White‐matter functional networks

Number	White‐matter functional network	Network‐tract correspondence	Layer
1	Deep	Superior longitudinal fasciculus system	Deep
2	Anterior corona radiate	Anterior corona radiata and uncinate fasciculus	Middle
3	Superior corona radiate	Superior corona radiata and superior longitudinal fasciculus	Middle
4	Posterior callosum	Body of corpus callosum and corticospinal tracts	Middle
5	Cerebellar	Inferior corticospinal and posterior cerebellar tracts	Superficial
6	Pre/post‐central	Superior longitudinal fasciculus and cingulum tracts	Superficial
7	Temporofrontal	Corticospinal tracts and anterior thalamic radiation	Superficial
8	Occipital	Forceps major system	Superficial
9	Orbitofrontal	Forceps minor system and anterior thalamic radiation	Superficial
10	Superior temporal	Uncinate and middle temporal lobe tracts	Superficial
11	Frontoparietal	Cingulum and associated tracts	Superficial

Note: The network‐tract correspondences were estimated based on the overlap between white‐matter functional networks and two white‐matter tractography atlases provided by Susumu Mori.

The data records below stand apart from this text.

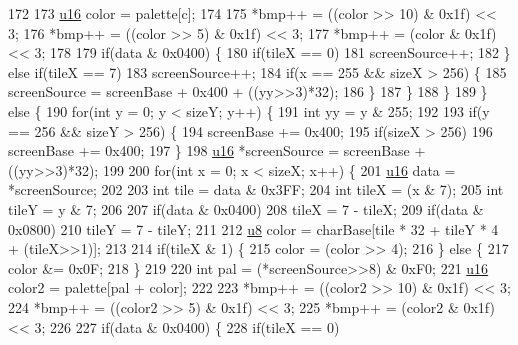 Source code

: \begin{DoxyCode}
172         
173         \mbox{\hyperlink{_system_8h_a9e6c91d77e24643b888dbd1a1a590054}{u16}} color = palette[c];
174         
175         *bmp++ = ((color >> 10) & 0x1f) << 3;
176         *bmp++ = ((color >> 5) & 0x1f) << 3;
177         *bmp++ = (color & 0x1f) << 3;      
178       
179         \textcolor{keywordflow}{if}(data & 0x0400) \{
180           \textcolor{keywordflow}{if}(tileX == 0)
181             screenSource++;
182         \} \textcolor{keywordflow}{else} \textcolor{keywordflow}{if}(tileX == 7)
183           screenSource++;
184         \textcolor{keywordflow}{if}(x == 255 && sizeX > 256) \{
185           screenSource = screenBase + 0x400 + ((yy>>3)*32);
186         \}
187       \}
188     \}
189   \} \textcolor{keywordflow}{else} \{
190     \textcolor{keywordflow}{for}(\textcolor{keywordtype}{int} y = 0; y < sizeY; y++) \{
191       \textcolor{keywordtype}{int} yy = y & 255;
192 
193       \textcolor{keywordflow}{if}(y == 256 && sizeY > 256) \{
194         screenBase += 0x400;
195         \textcolor{keywordflow}{if}(sizeX > 256)
196           screenBase += 0x400;
197       \}
198       \mbox{\hyperlink{_system_8h_a9e6c91d77e24643b888dbd1a1a590054}{u16}} *screenSource = screenBase + ((yy>>3)*32);
199 
200       \textcolor{keywordflow}{for}(\textcolor{keywordtype}{int} x = 0; x < sizeX; x++) \{
201         \mbox{\hyperlink{_system_8h_a9e6c91d77e24643b888dbd1a1a590054}{u16}} data = *screenSource;
202         
203         \textcolor{keywordtype}{int} tile = data & 0x3FF;
204         \textcolor{keywordtype}{int} tileX = (x & 7);
205         \textcolor{keywordtype}{int} tileY = y & 7;
206 
207         \textcolor{keywordflow}{if}(data & 0x0400)
208           tileX = 7 - tileX;
209         \textcolor{keywordflow}{if}(data & 0x0800)
210           tileY = 7 - tileY;
211         
212         \mbox{\hyperlink{_system_8h_aed742c436da53c1080638ce6ef7d13de}{u8}} color = charBase[tile * 32 + tileY * 4 + (tileX>>1)];
213         
214         \textcolor{keywordflow}{if}(tileX & 1) \{
215           color = (color >> 4);
216         \} \textcolor{keywordflow}{else} \{
217           color &= 0x0F;
218         \}
219 
220         \textcolor{keywordtype}{int} pal = (*screenSource>>8) & 0xF0;
221         \mbox{\hyperlink{_system_8h_a9e6c91d77e24643b888dbd1a1a590054}{u16}} color2 = palette[pal + color];
222 
223         *bmp++ = ((color2 >> 10) & 0x1f) << 3;
224         *bmp++ = ((color2 >> 5) & 0x1f) << 3;
225         *bmp++ = (color2 & 0x1f) << 3;
226         
227         \textcolor{keywordflow}{if}(data & 0x0400) \{
228           \textcolor{keywordflow}{if}(tileX == 0)

\end{DoxyCode}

In the replication cohort, the most stable and detailed white‐matter functional network number was 11 according to the Dice's coefficient of each number of clusters (see Figure S4 in Supplementary 5), which were also classified into deep, middle, and superficial layers of networks.

Coefficient GCA

The signed and directional influences among 11 white‐matter functional networks were measured using cGCA. For each network, the individual preprocessed resting‐state fMRI time series was extracted by averaging the time series of all voxels within it. The influence strengths among functional networks were evaluated by regression coefficients of the multivariate autoregression model in REST software (V1.8, http://www.restfmri.net) (see Supplementary 2 for details). Each regression coefficient characterizes the signed strength and direction of the relationship between two networks, in line with our previous works (Liao et al., 2018). Positive coefficients denote excitant paths (source activity predicts subsequent increases in target activity), while negative coefficients denote inhibited paths (source predicts subsequent decreases in target). Finally, a directed asymmetric matrix (11 × 11 regression coefficient matrix) was obtained for each participant. The definition of the following cGCA graph‐theoretic metric (Liao et al., 2011) is listed to describe the outflow/inflow influence strengths of each network:

Out‐strength: Sum of absolute regression coefficients of certain network where the network is the source variable to significantly predict other networks. It denotes Granger causal afferent connections of each network.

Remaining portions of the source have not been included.